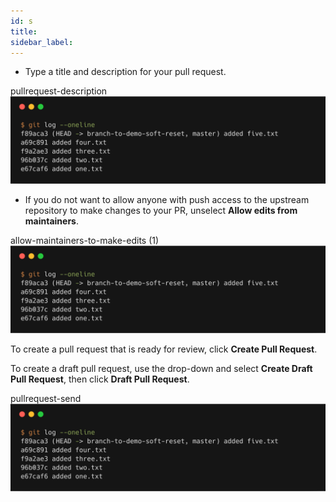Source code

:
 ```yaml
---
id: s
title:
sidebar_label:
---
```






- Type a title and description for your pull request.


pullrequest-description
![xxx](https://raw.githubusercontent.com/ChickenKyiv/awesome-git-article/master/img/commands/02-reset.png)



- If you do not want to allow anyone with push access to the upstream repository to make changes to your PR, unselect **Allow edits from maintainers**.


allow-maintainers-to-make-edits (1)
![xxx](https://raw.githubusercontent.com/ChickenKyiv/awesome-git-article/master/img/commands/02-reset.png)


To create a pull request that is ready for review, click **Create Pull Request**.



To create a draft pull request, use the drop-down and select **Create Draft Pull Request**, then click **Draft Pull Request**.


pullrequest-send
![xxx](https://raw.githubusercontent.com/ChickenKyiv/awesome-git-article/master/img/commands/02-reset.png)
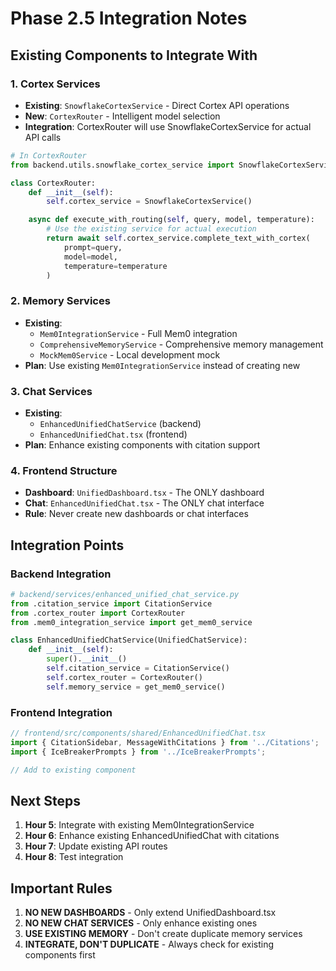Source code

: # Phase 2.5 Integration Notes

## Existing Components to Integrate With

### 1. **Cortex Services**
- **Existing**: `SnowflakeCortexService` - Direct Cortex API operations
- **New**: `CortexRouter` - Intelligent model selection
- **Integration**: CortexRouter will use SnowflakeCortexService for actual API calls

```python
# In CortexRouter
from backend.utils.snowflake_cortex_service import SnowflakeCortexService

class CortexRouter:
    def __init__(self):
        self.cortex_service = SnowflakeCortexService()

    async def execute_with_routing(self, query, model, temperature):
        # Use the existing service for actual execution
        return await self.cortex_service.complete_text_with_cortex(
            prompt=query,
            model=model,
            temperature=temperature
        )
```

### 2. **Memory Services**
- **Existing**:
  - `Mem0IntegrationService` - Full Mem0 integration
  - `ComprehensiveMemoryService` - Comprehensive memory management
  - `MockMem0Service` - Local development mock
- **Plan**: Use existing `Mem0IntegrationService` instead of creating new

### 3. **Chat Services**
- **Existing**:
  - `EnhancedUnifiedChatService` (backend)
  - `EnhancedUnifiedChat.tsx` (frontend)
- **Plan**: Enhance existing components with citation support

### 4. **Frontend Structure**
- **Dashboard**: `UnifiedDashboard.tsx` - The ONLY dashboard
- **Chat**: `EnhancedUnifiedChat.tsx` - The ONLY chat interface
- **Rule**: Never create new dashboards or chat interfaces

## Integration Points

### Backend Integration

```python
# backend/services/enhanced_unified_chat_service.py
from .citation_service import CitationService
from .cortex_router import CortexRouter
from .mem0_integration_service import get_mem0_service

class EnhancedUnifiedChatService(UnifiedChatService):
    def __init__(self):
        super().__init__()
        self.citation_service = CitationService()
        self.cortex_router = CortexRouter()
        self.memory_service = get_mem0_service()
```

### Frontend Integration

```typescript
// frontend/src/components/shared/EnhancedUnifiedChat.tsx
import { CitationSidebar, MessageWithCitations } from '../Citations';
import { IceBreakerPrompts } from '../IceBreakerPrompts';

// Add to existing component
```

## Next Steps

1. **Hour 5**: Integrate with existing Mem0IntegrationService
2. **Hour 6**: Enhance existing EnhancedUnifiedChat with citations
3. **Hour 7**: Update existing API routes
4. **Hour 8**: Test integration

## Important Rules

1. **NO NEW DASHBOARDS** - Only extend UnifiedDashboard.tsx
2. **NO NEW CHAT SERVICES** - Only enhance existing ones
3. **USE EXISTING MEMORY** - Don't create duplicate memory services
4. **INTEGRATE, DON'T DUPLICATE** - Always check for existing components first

=-=-=-=-=

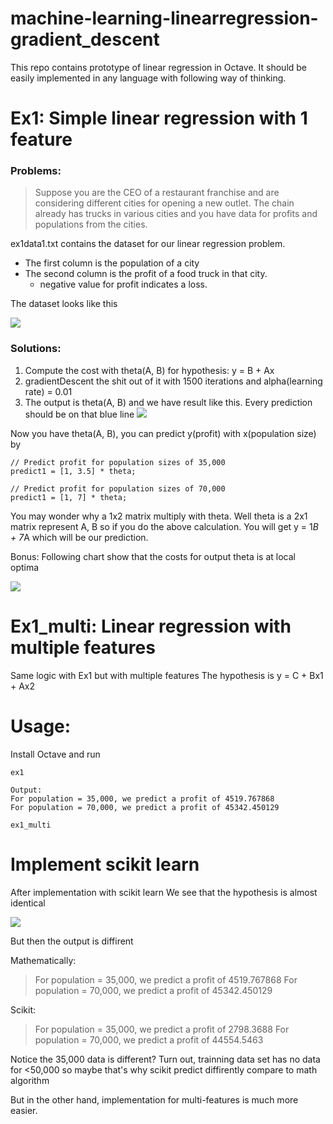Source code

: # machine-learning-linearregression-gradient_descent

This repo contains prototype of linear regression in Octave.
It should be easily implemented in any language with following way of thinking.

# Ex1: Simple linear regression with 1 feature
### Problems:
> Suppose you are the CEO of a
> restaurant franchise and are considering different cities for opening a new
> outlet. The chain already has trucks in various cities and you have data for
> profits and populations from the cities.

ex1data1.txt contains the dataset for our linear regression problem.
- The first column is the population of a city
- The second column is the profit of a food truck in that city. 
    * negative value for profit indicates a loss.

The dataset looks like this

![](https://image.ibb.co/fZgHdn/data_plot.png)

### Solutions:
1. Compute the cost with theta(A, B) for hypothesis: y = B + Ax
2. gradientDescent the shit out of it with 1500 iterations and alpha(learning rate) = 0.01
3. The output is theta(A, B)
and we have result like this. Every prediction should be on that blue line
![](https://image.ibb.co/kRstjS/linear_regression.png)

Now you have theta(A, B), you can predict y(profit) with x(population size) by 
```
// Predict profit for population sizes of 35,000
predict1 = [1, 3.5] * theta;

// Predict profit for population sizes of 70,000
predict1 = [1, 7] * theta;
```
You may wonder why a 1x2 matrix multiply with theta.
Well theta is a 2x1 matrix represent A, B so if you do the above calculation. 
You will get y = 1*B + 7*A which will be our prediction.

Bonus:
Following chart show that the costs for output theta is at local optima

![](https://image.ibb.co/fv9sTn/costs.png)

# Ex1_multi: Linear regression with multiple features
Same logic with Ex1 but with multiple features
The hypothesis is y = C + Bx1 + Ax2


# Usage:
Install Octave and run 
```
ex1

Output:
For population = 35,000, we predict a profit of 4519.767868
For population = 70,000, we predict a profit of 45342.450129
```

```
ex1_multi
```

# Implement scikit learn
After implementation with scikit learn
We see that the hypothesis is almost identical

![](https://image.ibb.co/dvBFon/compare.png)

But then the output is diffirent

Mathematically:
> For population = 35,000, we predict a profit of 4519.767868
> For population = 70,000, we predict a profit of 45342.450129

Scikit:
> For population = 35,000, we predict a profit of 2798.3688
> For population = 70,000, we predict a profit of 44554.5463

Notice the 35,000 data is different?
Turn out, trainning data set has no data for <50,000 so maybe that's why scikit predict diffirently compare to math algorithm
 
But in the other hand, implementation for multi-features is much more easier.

=-=-=-=-=

* [TASK REQUIREMENTS] Each line of the data that includes "make" should be copied.

* [RESULT]
- If you do not want to allow anyone with push access to the upstream repository to make changes to your PR, unselect **Allow edits from maintainers**.
allow-maintainers-to-make-edits (1)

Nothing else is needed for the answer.